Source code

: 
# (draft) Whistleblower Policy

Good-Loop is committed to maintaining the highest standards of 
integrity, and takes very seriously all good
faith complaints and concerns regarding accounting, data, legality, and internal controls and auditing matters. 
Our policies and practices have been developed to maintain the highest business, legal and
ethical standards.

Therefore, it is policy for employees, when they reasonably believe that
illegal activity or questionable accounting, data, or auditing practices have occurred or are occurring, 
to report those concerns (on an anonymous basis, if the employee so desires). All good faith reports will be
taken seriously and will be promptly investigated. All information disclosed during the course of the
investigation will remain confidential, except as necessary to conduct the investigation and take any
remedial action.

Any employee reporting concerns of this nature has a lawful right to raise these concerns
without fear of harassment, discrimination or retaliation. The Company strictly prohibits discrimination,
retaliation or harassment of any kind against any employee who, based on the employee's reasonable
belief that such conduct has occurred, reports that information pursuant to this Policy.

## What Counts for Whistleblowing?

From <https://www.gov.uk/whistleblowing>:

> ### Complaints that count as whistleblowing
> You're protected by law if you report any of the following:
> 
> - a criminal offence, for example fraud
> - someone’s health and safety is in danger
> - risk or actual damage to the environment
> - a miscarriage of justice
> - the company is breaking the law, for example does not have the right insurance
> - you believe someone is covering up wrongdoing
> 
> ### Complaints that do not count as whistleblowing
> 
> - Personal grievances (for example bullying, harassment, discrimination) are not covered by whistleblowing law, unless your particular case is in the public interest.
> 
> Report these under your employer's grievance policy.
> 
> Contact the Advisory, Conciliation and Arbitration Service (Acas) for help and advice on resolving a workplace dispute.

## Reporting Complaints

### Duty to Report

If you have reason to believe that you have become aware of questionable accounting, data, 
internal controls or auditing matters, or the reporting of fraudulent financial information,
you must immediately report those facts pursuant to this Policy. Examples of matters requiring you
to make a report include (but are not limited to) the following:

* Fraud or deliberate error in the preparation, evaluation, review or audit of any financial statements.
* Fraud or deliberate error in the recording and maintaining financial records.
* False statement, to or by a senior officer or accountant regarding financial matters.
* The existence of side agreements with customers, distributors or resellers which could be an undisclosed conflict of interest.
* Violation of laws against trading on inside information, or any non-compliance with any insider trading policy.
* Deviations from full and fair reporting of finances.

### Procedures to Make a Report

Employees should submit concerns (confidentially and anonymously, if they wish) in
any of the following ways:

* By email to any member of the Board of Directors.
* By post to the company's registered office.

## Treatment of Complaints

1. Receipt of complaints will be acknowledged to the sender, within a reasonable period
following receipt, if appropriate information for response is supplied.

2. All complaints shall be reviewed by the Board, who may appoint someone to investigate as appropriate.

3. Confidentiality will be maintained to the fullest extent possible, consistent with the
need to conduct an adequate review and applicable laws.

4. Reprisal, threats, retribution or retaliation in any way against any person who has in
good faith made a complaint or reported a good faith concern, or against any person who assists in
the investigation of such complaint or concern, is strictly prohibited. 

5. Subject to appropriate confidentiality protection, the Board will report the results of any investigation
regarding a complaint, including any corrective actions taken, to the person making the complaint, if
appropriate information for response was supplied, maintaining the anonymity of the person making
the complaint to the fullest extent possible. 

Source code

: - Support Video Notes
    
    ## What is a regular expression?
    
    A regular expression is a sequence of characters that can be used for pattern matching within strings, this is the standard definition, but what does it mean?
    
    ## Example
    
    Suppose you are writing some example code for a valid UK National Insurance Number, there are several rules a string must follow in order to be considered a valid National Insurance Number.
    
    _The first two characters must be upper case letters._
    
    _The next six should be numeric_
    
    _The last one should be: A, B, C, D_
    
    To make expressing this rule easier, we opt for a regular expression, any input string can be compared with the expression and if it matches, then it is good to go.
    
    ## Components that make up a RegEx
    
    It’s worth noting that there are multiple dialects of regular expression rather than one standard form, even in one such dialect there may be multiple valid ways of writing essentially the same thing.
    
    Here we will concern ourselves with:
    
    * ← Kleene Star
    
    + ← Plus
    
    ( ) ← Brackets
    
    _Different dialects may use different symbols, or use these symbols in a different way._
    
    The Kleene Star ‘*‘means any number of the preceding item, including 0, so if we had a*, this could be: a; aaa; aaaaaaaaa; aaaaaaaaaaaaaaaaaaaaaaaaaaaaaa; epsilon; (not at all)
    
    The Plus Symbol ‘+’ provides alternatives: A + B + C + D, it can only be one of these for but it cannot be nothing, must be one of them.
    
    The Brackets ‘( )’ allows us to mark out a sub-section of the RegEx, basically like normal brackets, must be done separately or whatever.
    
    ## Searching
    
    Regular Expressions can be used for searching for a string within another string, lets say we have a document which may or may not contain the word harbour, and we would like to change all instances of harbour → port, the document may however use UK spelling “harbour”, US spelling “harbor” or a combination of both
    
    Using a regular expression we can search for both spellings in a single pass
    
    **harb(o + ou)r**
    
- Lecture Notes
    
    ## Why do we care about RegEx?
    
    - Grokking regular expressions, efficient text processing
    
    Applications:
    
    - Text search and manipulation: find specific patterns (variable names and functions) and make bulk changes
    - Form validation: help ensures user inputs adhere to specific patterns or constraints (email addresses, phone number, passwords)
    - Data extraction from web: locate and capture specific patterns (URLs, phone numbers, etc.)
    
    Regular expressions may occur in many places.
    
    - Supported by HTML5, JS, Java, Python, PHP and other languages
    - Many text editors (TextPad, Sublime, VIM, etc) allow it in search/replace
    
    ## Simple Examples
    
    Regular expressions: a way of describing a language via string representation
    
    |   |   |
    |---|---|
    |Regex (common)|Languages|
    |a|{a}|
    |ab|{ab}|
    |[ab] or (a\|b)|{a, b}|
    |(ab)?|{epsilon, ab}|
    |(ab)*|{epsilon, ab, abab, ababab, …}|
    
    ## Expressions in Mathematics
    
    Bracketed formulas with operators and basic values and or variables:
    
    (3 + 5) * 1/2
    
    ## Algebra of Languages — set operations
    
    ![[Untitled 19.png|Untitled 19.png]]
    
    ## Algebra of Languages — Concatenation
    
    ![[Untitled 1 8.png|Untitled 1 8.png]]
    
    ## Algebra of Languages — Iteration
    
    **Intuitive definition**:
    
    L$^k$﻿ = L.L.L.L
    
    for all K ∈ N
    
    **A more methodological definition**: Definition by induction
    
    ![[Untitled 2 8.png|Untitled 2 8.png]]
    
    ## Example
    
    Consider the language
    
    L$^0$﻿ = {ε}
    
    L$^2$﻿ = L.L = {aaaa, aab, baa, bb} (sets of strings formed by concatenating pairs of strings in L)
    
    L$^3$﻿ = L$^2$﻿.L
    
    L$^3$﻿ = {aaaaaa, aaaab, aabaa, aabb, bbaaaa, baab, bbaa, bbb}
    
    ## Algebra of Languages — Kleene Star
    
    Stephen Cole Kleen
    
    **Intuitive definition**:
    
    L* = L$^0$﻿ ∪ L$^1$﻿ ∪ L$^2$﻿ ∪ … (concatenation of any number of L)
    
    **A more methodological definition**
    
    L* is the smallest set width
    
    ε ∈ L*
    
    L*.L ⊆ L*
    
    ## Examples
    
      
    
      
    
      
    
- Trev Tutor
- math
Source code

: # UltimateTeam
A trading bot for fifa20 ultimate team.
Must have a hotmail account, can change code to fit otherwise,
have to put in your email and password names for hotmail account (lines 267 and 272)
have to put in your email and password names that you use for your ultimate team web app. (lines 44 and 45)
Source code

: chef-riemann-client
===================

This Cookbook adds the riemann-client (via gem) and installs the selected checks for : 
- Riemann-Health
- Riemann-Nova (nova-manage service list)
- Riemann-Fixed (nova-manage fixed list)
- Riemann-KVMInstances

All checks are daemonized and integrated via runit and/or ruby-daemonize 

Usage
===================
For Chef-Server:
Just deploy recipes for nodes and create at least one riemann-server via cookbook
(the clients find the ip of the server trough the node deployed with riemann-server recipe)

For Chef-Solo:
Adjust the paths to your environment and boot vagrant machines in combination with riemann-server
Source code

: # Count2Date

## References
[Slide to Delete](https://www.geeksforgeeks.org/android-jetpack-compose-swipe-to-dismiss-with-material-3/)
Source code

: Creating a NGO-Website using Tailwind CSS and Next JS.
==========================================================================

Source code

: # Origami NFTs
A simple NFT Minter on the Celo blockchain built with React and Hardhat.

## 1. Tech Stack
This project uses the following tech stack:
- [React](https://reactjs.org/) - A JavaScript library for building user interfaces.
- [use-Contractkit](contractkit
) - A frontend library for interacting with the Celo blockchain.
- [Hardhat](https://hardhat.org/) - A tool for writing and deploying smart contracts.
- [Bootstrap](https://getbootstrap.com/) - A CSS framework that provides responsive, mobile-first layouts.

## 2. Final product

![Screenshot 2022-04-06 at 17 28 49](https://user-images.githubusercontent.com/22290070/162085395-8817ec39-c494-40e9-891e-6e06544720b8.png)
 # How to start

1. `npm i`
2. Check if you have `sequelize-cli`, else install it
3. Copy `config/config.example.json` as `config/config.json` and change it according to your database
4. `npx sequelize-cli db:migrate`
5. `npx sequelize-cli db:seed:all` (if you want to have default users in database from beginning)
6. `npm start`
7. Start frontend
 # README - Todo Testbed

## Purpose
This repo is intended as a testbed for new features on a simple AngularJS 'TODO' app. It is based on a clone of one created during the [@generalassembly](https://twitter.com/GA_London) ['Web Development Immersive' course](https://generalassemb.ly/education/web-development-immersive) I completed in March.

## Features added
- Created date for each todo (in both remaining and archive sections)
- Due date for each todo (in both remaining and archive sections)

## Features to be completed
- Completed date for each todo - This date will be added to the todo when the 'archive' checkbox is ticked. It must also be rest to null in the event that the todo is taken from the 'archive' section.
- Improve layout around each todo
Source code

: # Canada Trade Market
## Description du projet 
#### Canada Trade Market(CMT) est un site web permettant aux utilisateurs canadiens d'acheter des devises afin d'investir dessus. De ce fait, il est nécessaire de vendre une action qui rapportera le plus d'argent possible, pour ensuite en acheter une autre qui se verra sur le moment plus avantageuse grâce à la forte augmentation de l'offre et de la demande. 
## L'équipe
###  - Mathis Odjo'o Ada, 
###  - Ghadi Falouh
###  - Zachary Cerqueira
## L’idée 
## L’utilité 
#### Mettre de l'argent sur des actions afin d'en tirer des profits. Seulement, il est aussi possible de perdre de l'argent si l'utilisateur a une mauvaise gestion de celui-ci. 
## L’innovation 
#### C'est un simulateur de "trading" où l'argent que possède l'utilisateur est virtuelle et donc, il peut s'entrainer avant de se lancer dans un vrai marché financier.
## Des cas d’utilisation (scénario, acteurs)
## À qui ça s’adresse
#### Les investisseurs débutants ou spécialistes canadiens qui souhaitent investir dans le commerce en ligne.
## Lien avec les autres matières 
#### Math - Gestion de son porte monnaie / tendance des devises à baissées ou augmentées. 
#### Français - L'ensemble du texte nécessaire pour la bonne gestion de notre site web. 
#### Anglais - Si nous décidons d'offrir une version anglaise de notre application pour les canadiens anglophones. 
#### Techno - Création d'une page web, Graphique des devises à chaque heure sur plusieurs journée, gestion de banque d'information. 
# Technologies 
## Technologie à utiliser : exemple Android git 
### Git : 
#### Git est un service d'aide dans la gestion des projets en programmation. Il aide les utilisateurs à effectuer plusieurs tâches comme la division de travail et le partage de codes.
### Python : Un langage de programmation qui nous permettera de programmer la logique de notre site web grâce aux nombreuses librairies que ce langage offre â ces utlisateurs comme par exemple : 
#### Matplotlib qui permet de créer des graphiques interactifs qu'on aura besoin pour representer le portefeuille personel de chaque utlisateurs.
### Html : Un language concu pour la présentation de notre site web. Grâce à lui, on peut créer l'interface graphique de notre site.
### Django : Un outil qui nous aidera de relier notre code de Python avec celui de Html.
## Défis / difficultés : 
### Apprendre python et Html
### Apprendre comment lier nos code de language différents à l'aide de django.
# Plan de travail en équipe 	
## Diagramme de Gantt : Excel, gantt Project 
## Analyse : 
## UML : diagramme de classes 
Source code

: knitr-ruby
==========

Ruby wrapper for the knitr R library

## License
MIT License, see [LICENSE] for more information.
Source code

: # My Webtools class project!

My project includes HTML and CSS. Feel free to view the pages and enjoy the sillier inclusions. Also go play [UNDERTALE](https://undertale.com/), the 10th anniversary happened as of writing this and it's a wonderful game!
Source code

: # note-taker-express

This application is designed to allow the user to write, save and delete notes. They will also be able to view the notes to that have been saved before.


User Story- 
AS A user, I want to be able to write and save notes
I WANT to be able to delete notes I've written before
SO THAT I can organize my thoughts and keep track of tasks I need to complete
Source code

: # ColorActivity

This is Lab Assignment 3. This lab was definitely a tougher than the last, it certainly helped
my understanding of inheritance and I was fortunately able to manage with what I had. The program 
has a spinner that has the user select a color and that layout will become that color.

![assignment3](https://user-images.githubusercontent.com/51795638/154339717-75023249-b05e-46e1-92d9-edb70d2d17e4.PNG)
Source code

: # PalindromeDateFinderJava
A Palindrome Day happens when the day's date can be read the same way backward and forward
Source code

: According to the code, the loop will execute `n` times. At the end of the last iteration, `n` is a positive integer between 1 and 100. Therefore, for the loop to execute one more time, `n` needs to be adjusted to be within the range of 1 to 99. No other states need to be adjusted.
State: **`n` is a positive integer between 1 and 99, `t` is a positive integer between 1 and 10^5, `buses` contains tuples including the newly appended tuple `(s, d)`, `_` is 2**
* * * * * * * * *
Could you reproduce, exactly, every line above from the line with "#### Les investisseurs" to the line with "#### Math - Gestion", and no other line? Both ends count.

#### Les investisseurs débutants ou spécialistes canadiens qui souhaitent investir dans le commerce en ligne.
## Lien avec les autres matières 
#### Math - Gestion de son porte monnaie / tendance des devises à baissées ou augmentées. 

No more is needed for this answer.